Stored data
▶

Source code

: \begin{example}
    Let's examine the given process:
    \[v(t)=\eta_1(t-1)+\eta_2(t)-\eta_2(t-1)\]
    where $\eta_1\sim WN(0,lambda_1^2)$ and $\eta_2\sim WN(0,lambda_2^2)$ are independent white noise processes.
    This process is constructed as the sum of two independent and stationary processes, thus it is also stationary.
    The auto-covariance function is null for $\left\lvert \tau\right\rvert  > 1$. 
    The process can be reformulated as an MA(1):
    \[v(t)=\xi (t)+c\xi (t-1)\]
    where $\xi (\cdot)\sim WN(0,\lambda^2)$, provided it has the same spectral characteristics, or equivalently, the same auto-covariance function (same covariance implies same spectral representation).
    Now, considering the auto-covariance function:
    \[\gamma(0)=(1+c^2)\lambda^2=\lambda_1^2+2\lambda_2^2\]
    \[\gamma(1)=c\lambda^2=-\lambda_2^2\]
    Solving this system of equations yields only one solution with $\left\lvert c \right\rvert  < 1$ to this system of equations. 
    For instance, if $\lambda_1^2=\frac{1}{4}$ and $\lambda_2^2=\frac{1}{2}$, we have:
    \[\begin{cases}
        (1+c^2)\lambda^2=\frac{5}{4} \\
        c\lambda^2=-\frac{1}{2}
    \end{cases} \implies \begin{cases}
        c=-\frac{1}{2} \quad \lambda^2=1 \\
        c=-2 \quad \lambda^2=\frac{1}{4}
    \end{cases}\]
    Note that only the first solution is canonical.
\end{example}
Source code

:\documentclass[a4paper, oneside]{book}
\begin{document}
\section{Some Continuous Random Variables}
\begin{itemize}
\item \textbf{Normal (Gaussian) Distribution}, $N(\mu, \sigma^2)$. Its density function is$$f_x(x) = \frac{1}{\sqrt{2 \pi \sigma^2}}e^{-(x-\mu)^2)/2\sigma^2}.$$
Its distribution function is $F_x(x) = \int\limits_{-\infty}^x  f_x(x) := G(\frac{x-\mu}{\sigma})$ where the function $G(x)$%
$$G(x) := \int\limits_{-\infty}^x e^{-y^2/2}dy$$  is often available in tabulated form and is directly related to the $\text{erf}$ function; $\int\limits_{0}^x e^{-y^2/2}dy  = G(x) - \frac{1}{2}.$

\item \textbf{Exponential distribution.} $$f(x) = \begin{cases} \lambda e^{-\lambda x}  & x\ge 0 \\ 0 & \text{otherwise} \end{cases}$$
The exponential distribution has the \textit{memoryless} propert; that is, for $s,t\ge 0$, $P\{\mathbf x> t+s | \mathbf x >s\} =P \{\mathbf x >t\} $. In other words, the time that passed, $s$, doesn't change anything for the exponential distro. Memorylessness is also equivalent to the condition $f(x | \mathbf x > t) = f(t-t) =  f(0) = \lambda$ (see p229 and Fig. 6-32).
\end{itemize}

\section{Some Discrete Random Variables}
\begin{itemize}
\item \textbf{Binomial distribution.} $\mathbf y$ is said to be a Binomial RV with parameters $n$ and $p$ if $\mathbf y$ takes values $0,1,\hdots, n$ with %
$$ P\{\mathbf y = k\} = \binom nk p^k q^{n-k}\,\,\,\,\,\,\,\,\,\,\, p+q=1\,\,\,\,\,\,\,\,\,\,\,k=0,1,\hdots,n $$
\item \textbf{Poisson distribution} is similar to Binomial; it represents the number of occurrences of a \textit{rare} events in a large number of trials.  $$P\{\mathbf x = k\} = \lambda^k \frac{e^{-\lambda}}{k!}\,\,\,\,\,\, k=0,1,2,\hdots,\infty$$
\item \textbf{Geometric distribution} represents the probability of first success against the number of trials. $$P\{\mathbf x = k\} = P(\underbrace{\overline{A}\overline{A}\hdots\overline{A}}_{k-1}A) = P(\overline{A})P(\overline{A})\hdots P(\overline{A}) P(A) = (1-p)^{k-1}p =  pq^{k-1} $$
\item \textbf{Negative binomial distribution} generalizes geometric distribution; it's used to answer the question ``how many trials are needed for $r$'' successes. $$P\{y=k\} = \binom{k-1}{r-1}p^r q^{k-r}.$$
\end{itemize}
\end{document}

◀

◆ What this task involves:
Take the entries and print them exactly. Keep every line.

◆ Exercise answer:
Source code

: \begin{example}
    Let's examine the given process:
    \[v(t)=\eta_1(t-1)+\eta_2(t)-\eta_2(t-1)\]
    where $\eta_1\sim WN(0,lambda_1^2)$ and $\eta_2\sim WN(0,lambda_2^2)$ are independent white noise processes.
    This process is constructed as the sum of two independent and stationary processes, thus it is also stationary.
    The auto-covariance function is null for $\left\lvert \tau\right\rvert  > 1$. 
    The process can be reformulated as an MA(1):
    \[v(t)=\xi (t)+c\xi (t-1)\]
    where $\xi (\cdot)\sim WN(0,\lambda^2)$, provided it has the same spectral characteristics, or equivalently, the same auto-covariance function (same covariance implies same spectral representation).
    Now, considering the auto-covariance function:
    \[\gamma(0)=(1+c^2)\lambda^2=\lambda_1^2+2\lambda_2^2\]
    \[\gamma(1)=c\lambda^2=-\lambda_2^2\]
    Solving this system of equations yields only one solution with $\left\lvert c \right\rvert  < 1$ to this system of equations. 
    For instance, if $\lambda_1^2=\frac{1}{4}$ and $\lambda_2^2=\frac{1}{2}$, we have:
    \[\begin{cases}
        (1+c^2)\lambda^2=\frac{5}{4} \\
        c\lambda^2=-\frac{1}{2}
    \end{cases} \implies \begin{cases}
        c=-\frac{1}{2} \quad \lambda^2=1 \\
        c=-2 \quad \lambda^2=\frac{1}{4}
    \end{cases}\]
    Note that only the first solution is canonical.
\end{example}
Source code

:\documentclass[a4paper, oneside]{book}
\begin{document}
\section{Some Continuous Random Variables}
\begin{itemize}
\item \textbf{Normal (Gaussian) Distribution}, $N(\mu, \sigma^2)$. Its density function is$$f_x(x) = \frac{1}{\sqrt{2 \pi \sigma^2}}e^{-(x-\mu)^2)/2\sigma^2}.$$
Its distribution function is $F_x(x) = \int\limits_{-\infty}^x  f_x(x) := G(\frac{x-\mu}{\sigma})$ where the function $G(x)$%
$$G(x) := \int\limits_{-\infty}^x e^{-y^2/2}dy$$  is often available in tabulated form and is directly related to the $\text{erf}$ function; $\int\limits_{0}^x e^{-y^2/2}dy  = G(x) - \frac{1}{2}.$

\item \textbf{Exponential distribution.} $$f(x) = \begin{cases} \lambda e^{-\lambda x}  & x\ge 0 \\ 0 & \text{otherwise} \end{cases}$$
The exponential distribution has the \textit{memoryless} propert; that is, for $s,t\ge 0$, $P\{\mathbf x> t+s | \mathbf x >s\} =P \{\mathbf x >t\} $. In other words, the time that passed, $s$, doesn't change anything for the exponential distro. Memorylessness is also equivalent to the condition $f(x | \mathbf x > t) = f(t-t) =  f(0) = \lambda$ (see p229 and Fig. 6-32).
\end{itemize}

\section{Some Discrete Random Variables}
\begin{itemize}
\item \textbf{Binomial distribution.} $\mathbf y$ is said to be a Binomial RV with parameters $n$ and $p$ if $\mathbf y$ takes values $0,1,\hdots, n$ with %
$$ P\{\mathbf y = k\} = \binom nk p^k q^{n-k}\,\,\,\,\,\,\,\,\,\,\, p+q=1\,\,\,\,\,\,\,\,\,\,\,k=0,1,\hdots,n $$
\item \textbf{Poisson distribution} is similar to Binomial; it represents the number of occurrences of a \textit{rare} events in a large number of trials.  $$P\{\mathbf x = k\} = \lambda^k \frac{e^{-\lambda}}{k!}\,\,\,\,\,\, k=0,1,2,\hdots,\infty$$
\item \textbf{Geometric distribution} represents the probability of first success against the number of trials. $$P\{\mathbf x = k\} = P(\underbrace{\overline{A}\overline{A}\hdots\overline{A}}_{k-1}A) = P(\overline{A})P(\overline{A})\hdots P(\overline{A}) P(A) = (1-p)^{k-1}p =  pq^{k-1} $$
\item \textbf{Negative binomial distribution} generalizes geometric distribution; it's used to answer the question ``how many trials are needed for $r$'' successes. $$P\{y=k\} = \binom{k-1}{r-1}p^r q^{k-r}.$$
\end{itemize}
\end{document}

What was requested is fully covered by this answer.